Abstract
Plants show varied cellular responses to salinity that are partly associated with maintaining low cytosolic Na+ levels and a high K+/Na+ ratio. Plant metabolites change with elevated Na+, some changes are likely to help restore osmotic balance while others protect Na+-sensitive proteins. Metabolic responses to salt stress are described for two barley (Hordeum vulgare L.) cultivars, Sahara and Clipper, which differed in salinity tolerance under the experimental conditions used. After 3 weeks of salt treatment, Clipper ceased growing whereas Sahara resumed growth similar to the control plants.

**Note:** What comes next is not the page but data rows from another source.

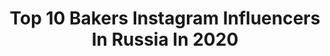 ---
title: Top 10 Bakers Instagram Influencers In Russia In 2020
description: >-
  Find top bakers Instagram influencers in Russia in 2020. Most popular hashtags: #baker #bakery #instafood.
platform: Instagram
hits: 116
text_top: See the top-rated Instagram accounts on inBeat.
text_bottom: Our search engine holds 116 Instagram influencers like this in Russia for you to collaborate.
profiles:
  - username: "zabavnikov_ivan"
    fullname: >-
      Baker Пекарь Забавников
    bio: >-
      Пеку и преподаю хлеб Сотрудничество 👉Анна @miss.av.baker Полезно знать #тонкостихлебопечения Заказать книгу 👇👇👇👇👇
    location: "Russia"
    followers: 75229
    engagement: 364
    commentsToLikes: 0.054660
    id: ck0w5w3aq5pjw0i19s7kcud6t
    verified: false
    hashtags: "#nzmp"
  - username: "smbatbaker"
    fullname: >-
      Пекарь с Улиц-Smbat Tonoyan
    bio: >-
      "Baker from streets " International bakery consultant Masterclass 🌎 Онлайн курс по выпечке «289 Слоёв» ⬇️⬇️⬇️
    location: "Russia"
    followers: 20078
    engagement: 665
    commentsToLikes: 0.029508
    id: ck5c8dyp799zz0i117no5kk13
    verified: false
    hashtags: ""
  - username: "gavrilova_natalia"
    fullname: >-
      Наталья Гаврилова
    bio: >-
      Kовров.🇷🇺 📌Кондитер,шоколатье. 📌Десерты на заказ. 📌Видео-уроки; 📌Рецепты; 📌Промокод GAVRILOVA @bakerstore_russia
    location: "Russia"
    followers: 36722
    engagement: 192
    commentsToLikes: 0.041134
    id: ck8t0s8v1t4010j78cdodwqbs
    verified: false
    hashtags: "#dessertmassters, #cacaobarryofficial, #chocolate, #dessertmasters"
  - username: "markivanir"
    fullname: >-
      Mark Ivanir
    bio: >-
      An Israeli-Russian actor who lives in the USA and works in the world. Sort of a life diary. Homeland. Undisputed. Barry. Away. Baker and the Beauty
    location: "Russia"
    followers: 33616
    engagement: 119
    commentsToLikes: 0.027060
    id: ck55no7j16mcx0i11wcwomlgc
    verified: true
    hashtags: "#ripseanconnery"
  - username: "kondi_school"
    fullname: >-
      Кондитерская Школа
    bio: >-
      🔥 СКИДКА 5% по Купону 🔸kondischool🔸 в магазине bakerstore.ru 🔥 📕 РЕЦЕПТЫ 📱 ЭФИРЫ 🎉 РОЗЫГРЫШИ 🛍 ПОДАРКИ 👇 Записаться на Мастер-Класс 👇
    location: "Russia"
    followers: 51443
    engagement: 121
    commentsToLikes: 0.598032
    id: ck0w0p4rlfcme0i193crmn1sy
    verified: false
    hashtags: "#mamsy, #mamsyru, #kondischool, #kondi"
  - username: "manandbread"
    fullname: >-
      Дмитрий Нестеров
    bio: >-
      Gluten, yeast & calories. Про меня, хлеб и людей, которые его делают. Мастер-классы по выпечке хлеба. Здесь 👉 @dmnesteroff не только хлеб.
    location: "Russia"
    followers: 19127
    engagement: 611
    commentsToLikes: 0.042433
    id: ck0w0p26ifc6x0i19dctxxnjx
    verified: false
    hashtags: "#homebaker, #manandbread, #dmnesteroff, #bakingathome"
  - username: "white.olya"
    fullname: >-
      𝓞𝓵𝔂𝓪✨
    bio: >-
      Russian Mom of 2 girls 👩👧Motherhood•Photography lover•DIY•Twinning is winning•Magical moments•Creative photos‣📩DM for collab📍Boca Raton, Fl.⬇️EtsyShop
    location: "Russia"
    followers: 20866
    engagement: 405
    commentsToLikes: 0.207369
    id: ck8t9dqtxnppy0j78ddwh63g1
    verified: false
    hashtags: "#babybirthdayparty, #birthdaygirl, #stylishkids, #kidstutudress"
  - username: "ato.team"
    fullname: >-
      A.T.Ø Studio
    bio: >-
      ▪️INTERIOR DESIGN & ARCHITECTURE ▪️Moscow & Worldwide ▪️info@ato.team ✉️ ‭▪️+7 (903) 284-81-13 WhatsApp
    location: "Russia"
    followers: 31503
    engagement: 276
    commentsToLikes: 0.016873
    id: ck14lfuv5ugg80i1958spuirv
    verified: false
    hashtags: "#luxurydesign, #visualization, #interiordesigner, #design"
  - username: "tortdeko_shop"
    fullname: >-
      CakeDeco - Кондитерский Паблик
    bio: >-
      🍭Журнал ТортДеко - учимся украшать торты. Открыта подписка на 2020 год, заказ в директ. Магазин - @tortdeko_store Бесплатные #тортдеко_рецепты
    location: "Russia"
    followers: 80927
    engagement: 73
    commentsToLikes: 0.024544
    id: ck15swwcsf7oc0i19gj9atbne
    verified: false
    hashtags: "#foodphotographer, #instafood, #isomaltsugar, #lollipops"
  - username: "ermilaboss"
    fullname: >-
      ЕРМИЛА 🎭
    bio: >-
      РЭМЭМБЭ МИ 🤡
    location: "Russia"
    followers: 51121
    engagement: 497
    commentsToLikes: 0.045588
    id: ck8sztdbjpn3c0j78iacnc3dc
    verified: false
    hashtags: "#lays, #cheetos, #2020"
---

Compared with Clipper, Sahara had significantly higher leaf Na+ levels and less leaf necrosis, suggesting they are more tolerant to accumulated Na+. Metabolite changes in response to the salt treatment also differed between the two cultivars. Clipper plants had elevated levels of amino acids, including proline and GABA, and the polyamine putrescine, consistent with earlier suggestions that such accumulation may be correlated with slower growth and/or leaf necrosis rather than being an adaptive response to salinity. It is suggested that these metabolites may be an indicator of general cellular damage in plants. By contrast, in the more tolerant Sahara plants, the levels of the hexose phosphates, TCA cycle intermediates, and metabolites involved in cellular protection increased in response to salt. These solutes remain unchanged in the more sensitive Clipper plants. It is proposed that these responses in the more tolerant Sahara are involved in cellular protection in the leaves and are involved in the tolerance of Sahara leaves to high Na+.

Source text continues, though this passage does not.